Payroll & Timekeeping

If you have employees you will have to deal with Payroll and Timekeeping at some point. The truth is that it deserves your attention, because all salaries and wages paid to employees are a major expense for many companies. When payroll taxes and employee fringe benefits are added to the mix, the cost liability can increase significantly. Setting up and utilizing proper procedures for accurate timekeeping followed by maintaining integrity of payroll is of vital importance in profitable business management.

Time andpayroll-timekeeping-tip Attendance

At the end of each pay period, the employee should complete a time sheet; it should be reviewed for accuracy by the manager prior to being submitted to the payroll department.

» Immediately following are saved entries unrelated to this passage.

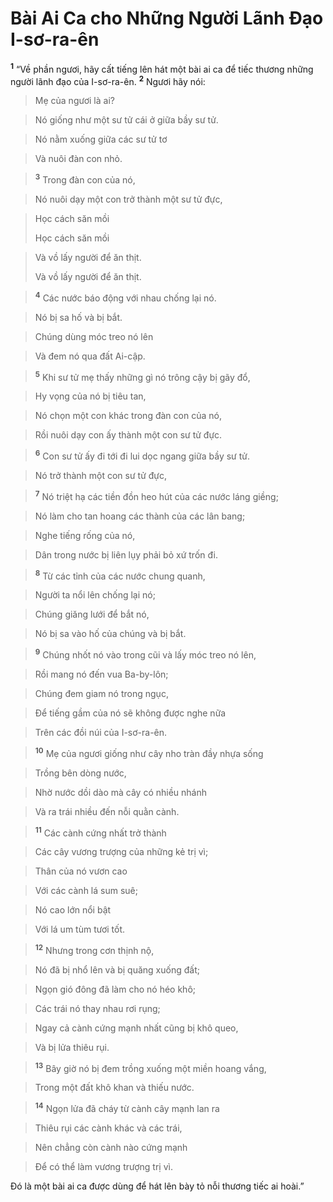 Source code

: # Bài Ai Ca cho Những Người Lãnh Đạo I-sơ-ra-ên
<sup><b>1</b></sup> “Về phần ngươi, hãy cất tiếng lên hát một bài ai ca để tiếc thương những người lãnh đạo của I-sơ-ra-ên. <sup><b>2</b></sup> Ngươi hãy nói:


> Mẹ của ngươi là ai?
>


> Nó giống như một sư tử cái ở giữa bầy sư tử.
>


> Nó nằm xuống giữa các sư tử tơ
>


> Và nuôi đàn con nhỏ.
>


> <sup><b>3</b></sup> Trong đàn con của nó,
>


> Nó nuôi dạy một con trở thành một sư tử đực,
>


> Học cách săn mồi
> 
> Học cách săn mồi
>


> Và vồ lấy người để ăn thịt.
> 
> Và vồ lấy người để ăn thịt.
>


> <sup><b>4</b></sup> Các nước báo động với nhau chống lại nó.
>


> Nó bị sa hố và bị bắt.
>


> Chúng dùng móc treo nó lên
>


> Và đem nó qua đất Ai-cập.
>


> <sup><b>5</b></sup> Khi sư tử mẹ thấy những gì nó trông cậy bị gãy đổ,
>


> Hy vọng của nó bị tiêu tan,
>


> Nó chọn một con khác trong đàn con của nó,
>


> Rồi nuôi dạy con ấy thành một con sư tử đực.
>


> <sup><b>6</b></sup> Con sư tử ấy đi tới đi lui dọc ngang giữa bầy sư tử.
>


> Nó trở thành một con sư tử đực,
>


> <sup><b>7</b></sup> Nó triệt hạ các tiền đồn heo hút của các nước láng giềng;
>


> Nó làm cho tan hoang các thành của các lân bang;
>


> Nghe tiếng rống của nó,
>


> Dân trong nước bị liên lụy phải bỏ xứ trốn đi.
>


> <sup><b>8</b></sup> Từ các tỉnh của các nước chung quanh,
>


> Người ta nổi lên chống lại nó;
>


> Chúng giăng lưới để bắt nó,
>


> Nó bị sa vào hố của chúng và bị bắt.
>


> <sup><b>9</b></sup> Chúng nhốt nó vào trong cũi và lấy móc treo nó lên,
>


> Rồi mang nó đến vua Ba-by-lôn;
>


> Chúng đem giam nó trong ngục,
>


> Để tiếng gầm của nó sẽ không được nghe nữa
>


> Trên các đồi núi của I-sơ-ra-ên.
>


> <sup><b>10</b></sup> Mẹ của ngươi giống như cây nho tràn đầy nhựa sống
>


> Trồng bên dòng nước,
>


> Nhờ nước dồi dào mà cây có nhiều nhánh
>


> Và ra trái nhiều đến nỗi quằn cành.
>


> <sup><b>11</b></sup> Các cành cứng nhất trở thành
>


> Các cây vương trượng của những kẻ trị vì;
>


> Thân của nó vươn cao
>


> Với các cành lá sum suê;
>


> Nó cao lớn nổi bật
>


> Với lá um tùm tươi tốt.
>


> <sup><b>12</b></sup> Nhưng trong cơn thịnh nộ,
>


> Nó đã bị nhổ lên và bị quăng xuống đất;
>


> Ngọn gió đông đã làm cho nó héo khô;
>


> Các trái nó thay nhau rơi rụng;
>


> Ngay cả cành cứng mạnh nhất cũng bị khô queo,
>


> Và bị lửa thiêu rụi.
>


> <sup><b>13</b></sup> Bây giờ nó bị đem trồng xuống một miền hoang vắng,
>


> Trong một đất khô khan và thiếu nước.
>


> <sup><b>14</b></sup> Ngọn lửa đã cháy từ cành cây mạnh lan ra
>


> Thiêu rụi các cành khác và các trái,
>


> Nên chẳng còn cành nào cứng mạnh
>


> Để có thể làm vương trượng trị vì.
>

Đó là một bài ai ca được dùng để hát lên bày tỏ nỗi thương tiếc ai hoài.” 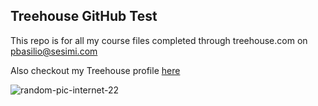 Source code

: ## Treehouse GitHub Test

This repo is for all my course files completed through treehouse.com on pbasilio@sesimi.com

Also checkout my Treehouse profile [here](https://teamtreehouse.com/pattbasilio)

![random-pic-internet-22](https://user-images.githubusercontent.com/89443815/155921539-701db77e-8003-4c23-a8ce-683711158e4c.jpg)
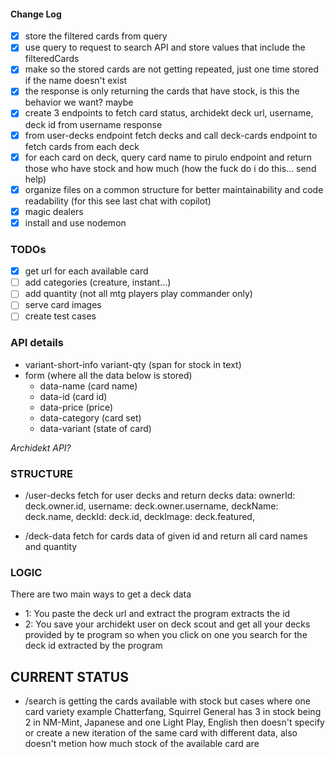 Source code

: #### Change Log

- [x] store the filtered cards from query
- [x] use query to request to search API and store values that include the filteredCards
- [x] make so the stored cards are not getting repeated, just one time stored if the name doesn't exist
- [x] the response is only returning the cards that have stock, is this the behavior we want? maybe
- [x] create 3 endpoints to fetch card status, archidekt deck url, username, deck id from username response
- [x] from user-decks endpoint fetch decks and call deck-cards endpoint to fetch cards from each deck
- [x] for each card on deck, query card name to pirulo endpoint and return those who have stock and how much (how the fuck do i do this... send help)
- [x] organize files on a common structure for better maintainability and code readability (for this see last chat with copilot)
- [x] magic dealers
- [x] install and use nodemon

### TODOs

- [x] get url for each available card
- [ ] add categories (creature, instant...)
- [ ] add quantity (not all mtg players play commander only)
- [ ] serve card images
- [ ] create test cases

### API details

- variant-short-info variant-qty (span for stock in text)
- form (where all the data below is stored)
  - data-name (card name)
  - data-id (card id)
  - data-price (price)
  - data-category (card set)
  - data-variant (state of card)

_Archidekt API?_

### STRUCTURE

- /user-decks
  fetch for user decks and return decks data:
  ownerId: deck.owner.id,
  username: deck.owner.username,
  deckName: deck.name,
  deckId: deck.id,
  deckImage: deck.featured,

- /deck-data
  fetch for cards data of given id and return all card names and quantity

### LOGIC

There are two main ways to get a deck data

- 1: You paste the deck url and extract the program extracts the id
- 2: You save your archidekt user on deck scout and get all your decks provided by te program so when you click on one you search for the deck id extracted by the program

## CURRENT STATUS

- /search is getting the cards available with stock but cases where one card variety example Chatterfang, Squirrel General has 3 in stock being 2 in NM-Mint, Japanese and one Light Play, English then doesn't specify or create a new iteration of the same card with different data, also doesn't metion how much stock of the available card are
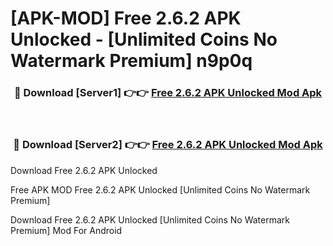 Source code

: # [APK-MOD] Free 2.6.2 APK Unlocked - [Unlimited Coins No Watermark Premium] n9p0q



<div align="center">
<h3>🔴 Download [Server1] 👉👉 <a href="https://momento.my/?title=Free_2.6.2_APK_Unlocked">Free 2.6.2 APK Unlocked Mod Apk</a></h3><br>

<h3>🔴 Download [Server2] 👉👉 <a href="https://momento.my/?title=Free_2.6.2_APK_Unlocked">Free 2.6.2 APK Unlocked Mod Apk</a></h3>
</div>



Download Free 2.6.2 APK Unlocked 

Free APK MOD Free 2.6.2 APK Unlocked [Unlimited Coins No Watermark Premium]

Download Free 2.6.2 APK Unlocked [Unlimited Coins No Watermark Premium] Mod For Android
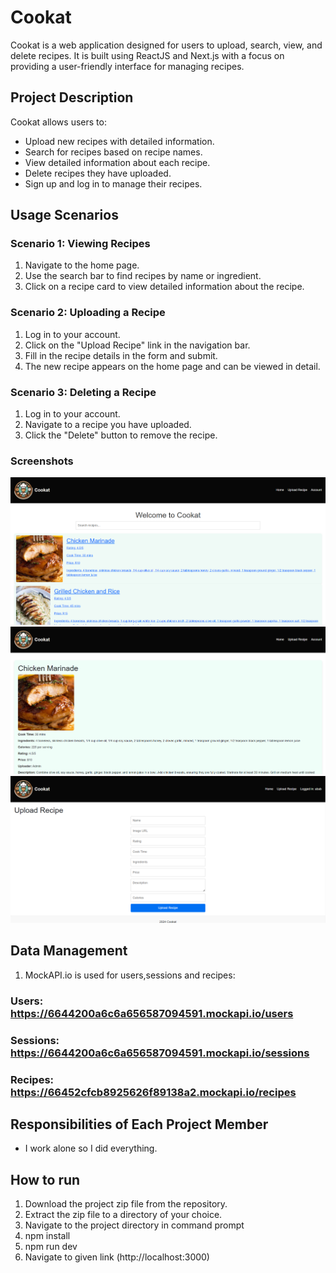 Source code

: # Cookat

Cookat is a web application designed for users to upload, search, view, and delete recipes. It is built using ReactJS and Next.js with a focus on providing a user-friendly interface for managing recipes.

## Project Description

Cookat allows users to:
- Upload new recipes with detailed information.
- Search for recipes based on recipe names.
- View detailed information about each recipe.
- Delete recipes they have uploaded.
- Sign up and log in to manage their recipes.

## Usage Scenarios

### Scenario 1: Viewing Recipes
1. Navigate to the home page.
2. Use the search bar to find recipes by name or ingredient.
3. Click on a recipe card to view detailed information about the recipe.

### Scenario 2: Uploading a Recipe
1. Log in to your account.
2. Click on the "Upload Recipe" link in the navigation bar.
3. Fill in the recipe details in the form and submit.
4. The new recipe appears on the home page and can be viewed in detail.

### Scenario 3: Deleting a Recipe
1. Log in to your account.
2. Navigate to a recipe you have uploaded.
3. Click the "Delete" button to remove the recipe.

### Screenshots
![Home Page](public/screenshots/home_page.png)
![Recipe Detail](public/screenshots/recipe_detail.png)
![Upload Recipe](public/screenshots/upload_recipe.png)

## Data Management

1. MockAPI.io is used for users,sessions and recipes:
### Users: https://6644200a6c6a656587094591.mockapi.io/users
### Sessions: https://6644200a6c6a656587094591.mockapi.io/sessions
### Recipes: https://66452cfcb8925626f89138a2.mockapi.io/recipes


## Responsibilities of Each Project Member
- I work alone so I did everything.


## How to run
1. Download the project zip file from the repository.
2. Extract the zip file to a directory of your choice.
3. Navigate to the project directory in command prompt
4. npm install
5. npm run dev
6. Navigate to given link (http://localhost:3000)

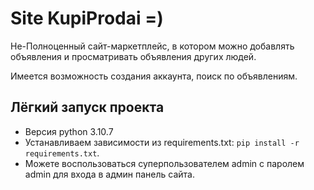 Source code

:# Site KupiProdai =)

Не-Полноценный сайт-маркетплейс, в котором можно добавлять объявления и просматривать объявления других людей.

Имеется возможность создания аккаунта, поиск по объявлениям.


## Лёгкий запуск проекта
   * Версия python 3.10.7
   * Устанавливаем зависимости из requirements.txt: `pip install -r requirements.txt`.
   * Можете воспользоваться суперпользователем admin с паролем admin для входа в админ панель сайта.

Why is this important? Wasted time. If you don’t have a precise record of how much time your workforce is really investing, then there’s no way to judge your return on investment and resulting company profitability. You also prevent yourself from being able to identify processes that are inefficient (for example, accurate timekeeping can help you determine if there’s a particular task that takes your employees a long time to complete on a regular basis, and therefore could benefit from automation, additional training, and so on).

Wasted money. Small business owners in particular need to spend their money wisely. Even if your timekeeping records are only off by a small amount, the resulting loss in profitability can really mount over time – and you may end up spending even more money trying to correct mistakes.

Payroll Processing

Managing payroll and timekeeping can be an enormous job. Mistakes can be costly in more ways than just money. Things like low employee morale, unmotivated staff and high turnover can negatively affect your business. Here is a list of the most common mistakes that you should be aware of when processing payroll:

  1. Misclassifying a Workers Employee Type
  2. Miscalculating State Unemployment Tax
  3. Improper Overtime Payments
  4. Mishandling of Garnishments, Levies or Child Support Payments
  5. Poor Record Keeping and Data Collection
  6. Paycheck Security Issues
  7. Missing Tax Deposits and Filing Deadlines
  8. Ignoring Taxable Items
  9. Incorrect Information on W-2
  10. Misinformation on 1099 Forms
To promote accuracy and eliminate fraud and mistakes in the payroll and timekeeping procedures, no one employee should be responsible for the entire process when possible. For example, if one employee approves personnel activities and changes, another employee approves payroll, a third employee pays payroll and a fourth records the payroll data, this separation of duties lends itself to a more accurate and error-free process. In a small business, where this separation of duties is not possible or too costly, management should review the entire payroll process from beginning to end to ensure integrity in the system.